→ **ACTIVITY**: A line qualifies if it holds the string "designWidth". Copy every qualifying line from the records.

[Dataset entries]
-- Opening Marker --

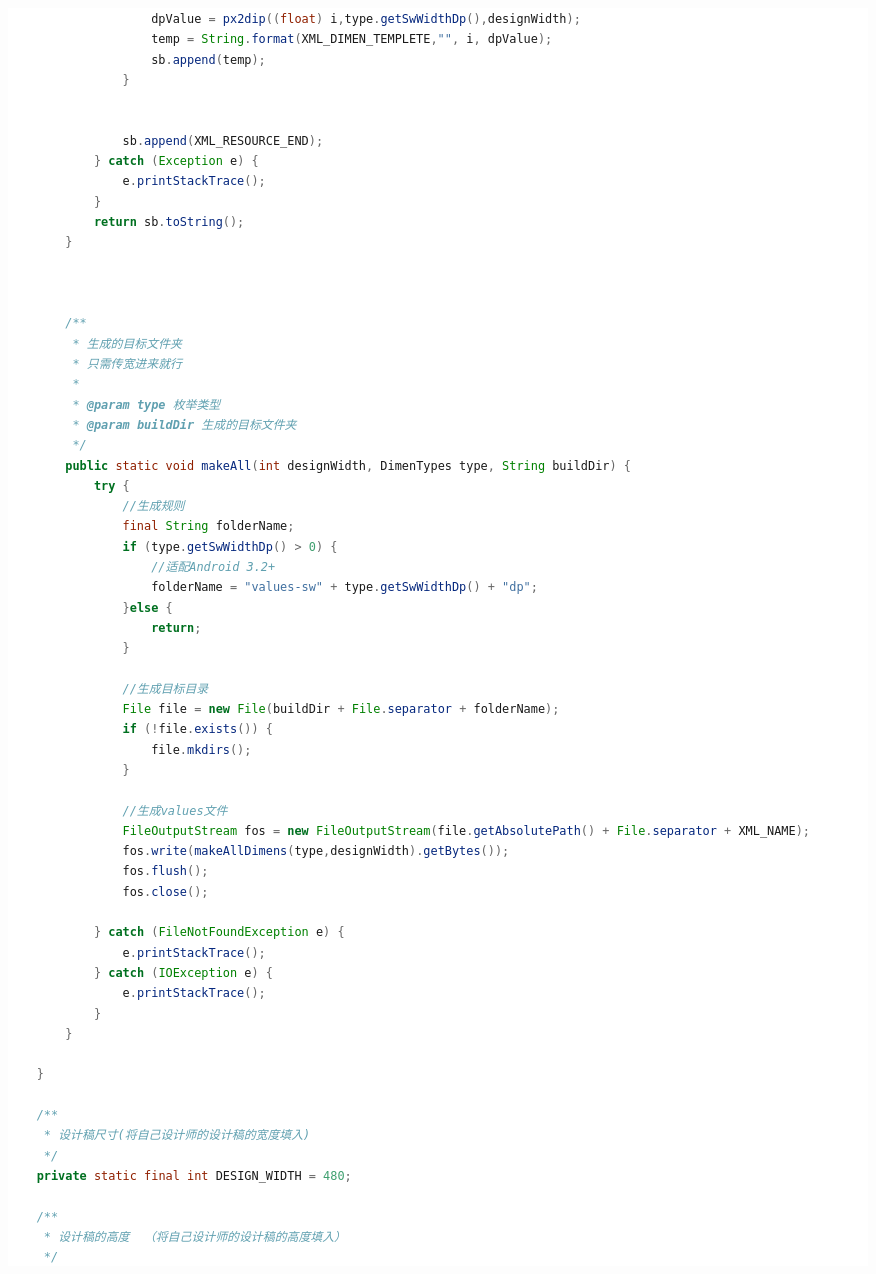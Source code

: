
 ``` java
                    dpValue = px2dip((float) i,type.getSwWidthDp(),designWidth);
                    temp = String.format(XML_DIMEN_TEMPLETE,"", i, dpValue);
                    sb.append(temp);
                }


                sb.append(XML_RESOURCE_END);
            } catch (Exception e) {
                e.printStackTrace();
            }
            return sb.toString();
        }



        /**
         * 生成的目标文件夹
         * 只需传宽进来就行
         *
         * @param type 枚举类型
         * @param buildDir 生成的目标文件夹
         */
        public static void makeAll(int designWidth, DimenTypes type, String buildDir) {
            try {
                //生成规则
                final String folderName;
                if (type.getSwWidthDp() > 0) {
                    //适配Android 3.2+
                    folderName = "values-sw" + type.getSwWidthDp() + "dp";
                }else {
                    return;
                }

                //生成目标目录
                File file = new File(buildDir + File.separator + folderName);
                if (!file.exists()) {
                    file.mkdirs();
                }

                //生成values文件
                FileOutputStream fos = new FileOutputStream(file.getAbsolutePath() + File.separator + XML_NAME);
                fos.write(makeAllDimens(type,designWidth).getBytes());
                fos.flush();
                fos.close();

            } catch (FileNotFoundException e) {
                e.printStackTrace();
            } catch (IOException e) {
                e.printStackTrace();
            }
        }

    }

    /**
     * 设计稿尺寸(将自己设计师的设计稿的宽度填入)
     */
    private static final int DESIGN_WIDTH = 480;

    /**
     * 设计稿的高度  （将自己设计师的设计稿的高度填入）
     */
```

-- Closing Marker --
-- Opening Marker --

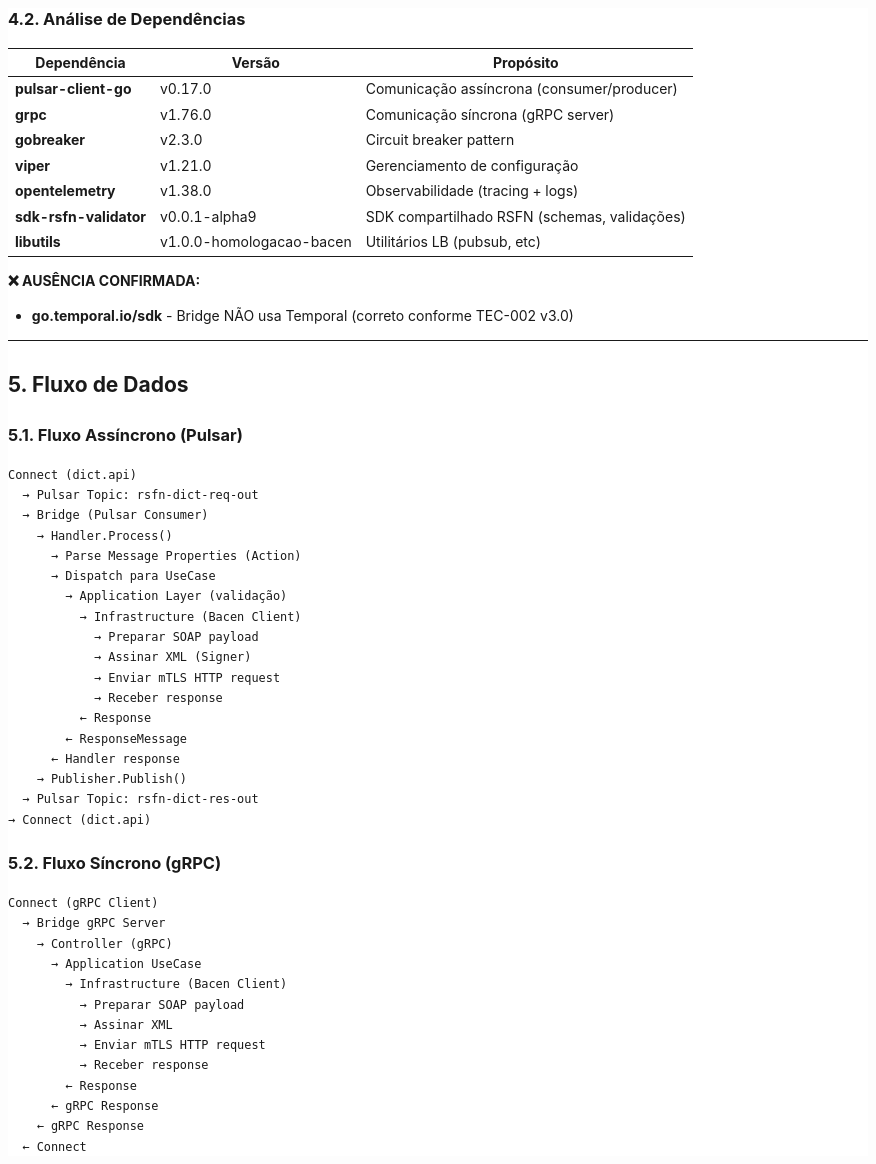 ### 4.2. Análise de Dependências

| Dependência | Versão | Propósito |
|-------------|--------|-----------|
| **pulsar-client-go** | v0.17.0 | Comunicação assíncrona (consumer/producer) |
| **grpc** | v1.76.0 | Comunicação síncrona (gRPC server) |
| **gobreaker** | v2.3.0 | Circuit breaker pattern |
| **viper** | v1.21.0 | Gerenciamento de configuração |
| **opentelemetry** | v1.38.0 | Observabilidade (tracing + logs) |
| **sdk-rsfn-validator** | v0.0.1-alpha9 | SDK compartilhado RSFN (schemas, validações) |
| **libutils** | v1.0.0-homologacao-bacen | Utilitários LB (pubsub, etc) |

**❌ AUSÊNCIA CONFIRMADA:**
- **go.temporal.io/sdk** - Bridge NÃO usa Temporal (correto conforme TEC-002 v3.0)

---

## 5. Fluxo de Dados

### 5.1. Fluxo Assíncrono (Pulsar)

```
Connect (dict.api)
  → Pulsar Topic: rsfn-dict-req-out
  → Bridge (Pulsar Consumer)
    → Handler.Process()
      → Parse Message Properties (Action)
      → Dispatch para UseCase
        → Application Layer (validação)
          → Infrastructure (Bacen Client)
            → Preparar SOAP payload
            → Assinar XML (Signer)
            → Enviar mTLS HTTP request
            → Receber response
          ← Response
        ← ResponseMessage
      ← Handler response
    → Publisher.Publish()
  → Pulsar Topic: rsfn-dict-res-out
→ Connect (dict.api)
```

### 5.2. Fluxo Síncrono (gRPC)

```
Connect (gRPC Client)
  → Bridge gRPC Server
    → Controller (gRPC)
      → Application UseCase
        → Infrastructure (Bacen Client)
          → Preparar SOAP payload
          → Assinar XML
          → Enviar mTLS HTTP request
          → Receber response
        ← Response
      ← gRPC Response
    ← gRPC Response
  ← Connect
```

-- Closing Marker --

→ **RESPONSE FOR THIS EXERCISE**:
                    dpValue = px2dip((float) i,type.getSwWidthDp(),designWidth);
        public static void makeAll(int designWidth, DimenTypes type, String buildDir) {
                fos.write(makeAllDimens(type,designWidth).getBytes());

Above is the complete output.